**Exercise brief:** Omit the images. Reproduce each line of the records exactly as it appears.

Dataset items:
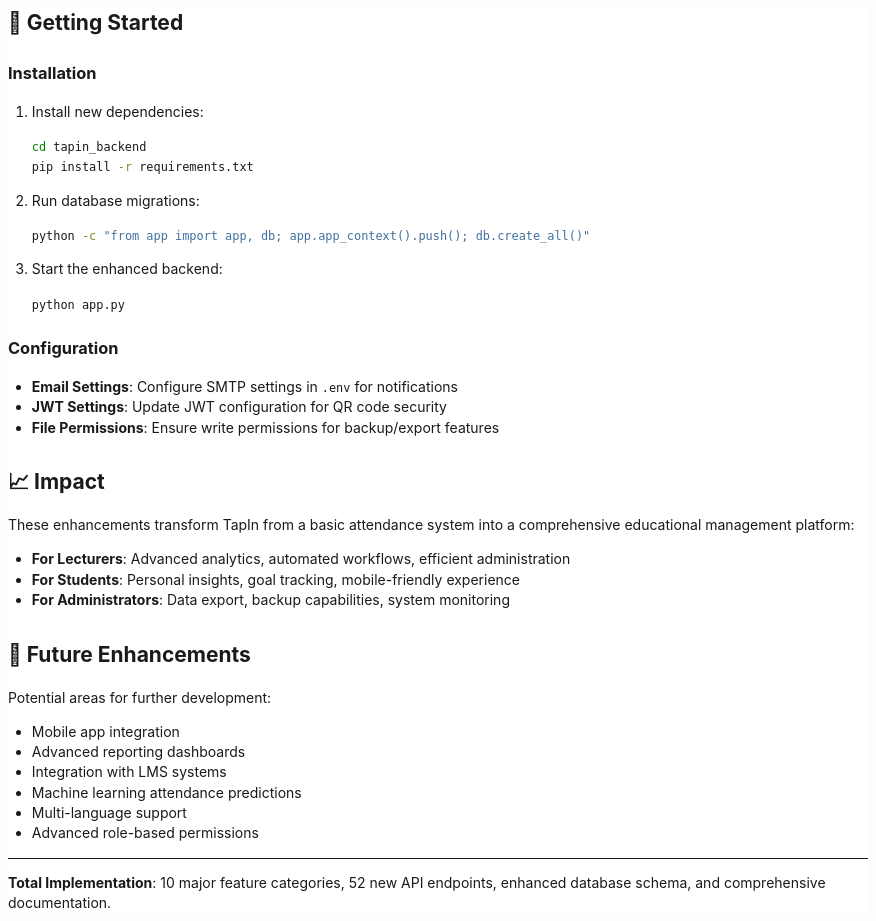 ## 🚀 Getting Started

### Installation
1. Install new dependencies:
   ```bash
   cd tapin_backend
   pip install -r requirements.txt
   ```

2. Run database migrations:
   ```bash
   python -c "from app import app, db; app.app_context().push(); db.create_all()"
   ```

3. Start the enhanced backend:
   ```bash
   python app.py
   ```

### Configuration
- **Email Settings**: Configure SMTP settings in `.env` for notifications
- **JWT Settings**: Update JWT configuration for QR code security
- **File Permissions**: Ensure write permissions for backup/export features

## 📈 Impact

These enhancements transform TapIn from a basic attendance system into a comprehensive educational management platform:

- **For Lecturers**: Advanced analytics, automated workflows, efficient administration
- **For Students**: Personal insights, goal tracking, mobile-friendly experience
- **For Administrators**: Data export, backup capabilities, system monitoring

## 🔮 Future Enhancements

Potential areas for further development:
- Mobile app integration
- Advanced reporting dashboards
- Integration with LMS systems
- Machine learning attendance predictions
- Multi-language support
- Advanced role-based permissions

---

**Total Implementation**: 10 major feature categories, 52 new API endpoints, enhanced database schema, and comprehensive documentation.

**Solution below:**
 ## 🚀 Getting Started

### Installation
1. Install new dependencies:
   ```bash
   cd tapin_backend
   pip install -r requirements.txt
   ```

2. Run database migrations:
   ```bash
   python -c "from app import app, db; app.app_context().push(); db.create_all()"
   ```

3. Start the enhanced backend:
   ```bash
   python app.py
   ```

### Configuration
- **Email Settings**: Configure SMTP settings in `.env` for notifications
- **JWT Settings**: Update JWT configuration for QR code security
- **File Permissions**: Ensure write permissions for backup/export features

## 📈 Impact

These enhancements transform TapIn from a basic attendance system into a comprehensive educational management platform:

- **For Lecturers**: Advanced analytics, automated workflows, efficient administration
- **For Students**: Personal insights, goal tracking, mobile-friendly experience
- **For Administrators**: Data export, backup capabilities, system monitoring

## 🔮 Future Enhancements

Potential areas for further development:
- Mobile app integration
- Advanced reporting dashboards
- Integration with LMS systems
- Machine learning attendance predictions
- Multi-language support
- Advanced role-based permissions

---

**Total Implementation**: 10 major feature categories, 52 new API endpoints, enhanced database schema, and comprehensive documentation.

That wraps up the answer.